A content delivery network (CDN) improves normal website functions and increases customer satisfaction. The following are some example use cases.
High-speed content delivery
By combining static and dynamic internet content delivery, you can use CDNs to provide your customers with a global, high-performing, whole-site experience. For example, Reuters is the world’s largest news wholesaler to top channels such as BBC, CNN, the New York Times, and the Washington Post. The news media challenge for Reuters is to deliver news content promptly to customers around the globe. Reuters uses Amazon’s CDN service, Amazon CloudFront, with Amazon Simple Storage Service (Amazon S3) to minimize dependence on satellite link communication and create a cheaper, highly available, and secure globally distributed network platform.
Real-time streaming
CDNs help reliably and cost-effectively deliver rich and high-quality media files. Companies streaming video and audio use CDNs to overcome three challenges: reduce bandwidth costs, increase scale, and decrease delivery time. For example, Hulu is an online video streaming platform owned by the Walt Disney Company. It uses Amazon CloudFront to consistently stream more than 20 GBps of data to its growing customer base.
Multi-user scaling
CDNs help support a large number of concurrent users. Website resources can manage only a limited number of client connections at a time. CDNs can rapidly scale this number by taking some of the load from the application server. For instance, King is a gaming company that builds socially connected, cross-platform games that can be played anytime, anywhere, and from any device. King has over 350 million players at any time, and they play 10.6 billion games a day on the platform.

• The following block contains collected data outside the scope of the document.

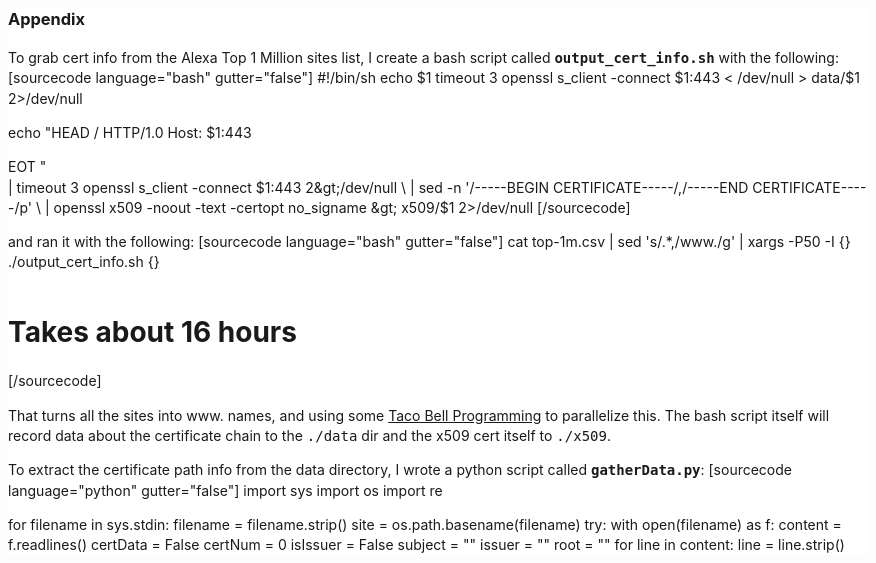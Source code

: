 <h3>Appendix</h3>
To grab cert info from the Alexa Top 1 Million sites list, I create a bash script called <b><tt>output_cert_info.sh</tt></b> with the following:
[sourcecode language="bash" gutter="false"]
#!/bin/sh
echo $1
timeout 3 openssl s_client -connect $1:443 &lt; /dev/null &gt; data/$1 2&gt;/dev/null

echo &quot;HEAD / HTTP/1.0
Host: $1:443

EOT
&quot; \
| timeout 3 openssl s_client -connect $1:443 2&gt;/dev/null \
| sed -n '/-----BEGIN CERTIFICATE-----/,/-----END CERTIFICATE-----/p' \
| openssl x509 -noout -text -certopt no_signame &gt; x509/$1 2&gt;/dev/null
[/sourcecode]

and ran it with the following:
[sourcecode language="bash" gutter="false"]
cat top-1m.csv | sed 's/.*,/www./g' | xargs -P50 -I {} ./output_cert_info.sh {}
# Takes about 16 hours
[/sourcecode]

That turns all the sites into www. names, and using some <a href="http://web.archive.org/web/20110520140532/http://teddziuba.com/2010/10/taco-bell-programming.html">Taco Bell Programming</a> to parallelize this.  The bash script itself will record data about the certificate chain to the <tt>./data</tt> dir and the x509 cert itself to <tt>./x509</tt>.

To extract the certificate path info from the data directory, I wrote a python script called <b><tt>gatherData.py</tt></b>:
[sourcecode language="python" gutter="false"]
import sys
import os
import re

for filename in sys.stdin:
	filename = filename.strip()
	site = os.path.basename(filename)
	try:
		with open(filename) as f:
		    content = f.readlines()
		    certData = False
		    certNum = 0
		    isIssuer = False
		    subject = &quot;&quot;
		    issuer = &quot;&quot;
		    root = &quot;&quot;
		    for line in content:
		    	line = line.strip()
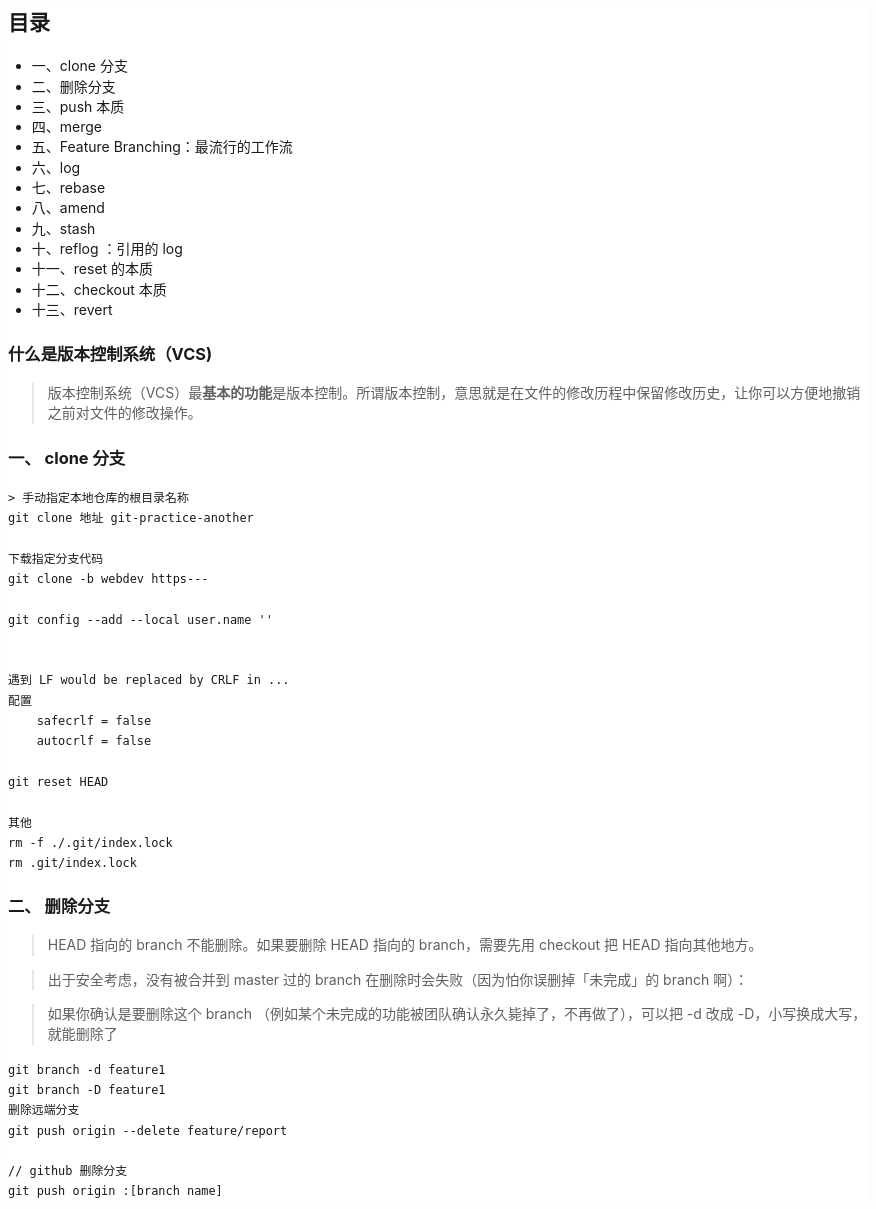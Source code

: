 ## 目录

- 一、clone 分支
- 二、删除分支
- 三、push 本质
- 四、merge
- 五、Feature Branching：最流行的工作流
- 六、log
- 七、rebase
- 八、amend
- 九、stash
- 十、reflog ：引用的 log
- 十一、reset 的本质
- 十二、checkout 本质
- 十三、revert

### 什么是版本控制系统（VCS)

> 版本控制系统（VCS）最**基本的功能**是版本控制。所谓版本控制，意思就是在文件的修改历程中保留修改历史，让你可以方便地撤销之前对文件的修改操作。

### 一、 clone 分支

```
> 手动指定本地仓库的根目录名称
git clone 地址 git-practice-another

下载指定分支代码
git clone -b webdev https---

git config --add --local user.name ''


遇到 LF would be replaced by CRLF in ...
配置
    safecrlf = false
    autocrlf = false

git reset HEAD

其他
rm -f ./.git/index.lock
rm .git/index.lock
```

### 二、 删除分支

> HEAD 指向的 branch 不能删除。如果要删除 HEAD 指向的 branch，需要先用 checkout 把 HEAD 指向其他地方。

> 出于安全考虑，没有被合并到 master 过的 branch 在删除时会失败（因为怕你误删掉「未完成」的 branch 啊）：

> 如果你确认是要删除这个 branch （例如某个未完成的功能被团队确认永久毙掉了，不再做了），可以把 -d 改成 -D，小写换成大写，就能删除了

```
git branch -d feature1
git branch -D feature1
删除远端分支
git push origin --delete feature/report

// github 删除分支
git push origin :[branch name]
```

King’s game applications record users’ game data on central data centers, allowing them to play on different devices without losing progress. The data centers aim to give users a consistent experience, even if users join the game on old machines with limited bandwidth.
King uses Amazon CloudFront to deliver hundreds of terabytes of content daily, with spikes to half a petabyte or more when it launches a new game or initiates a large-scale marketing program.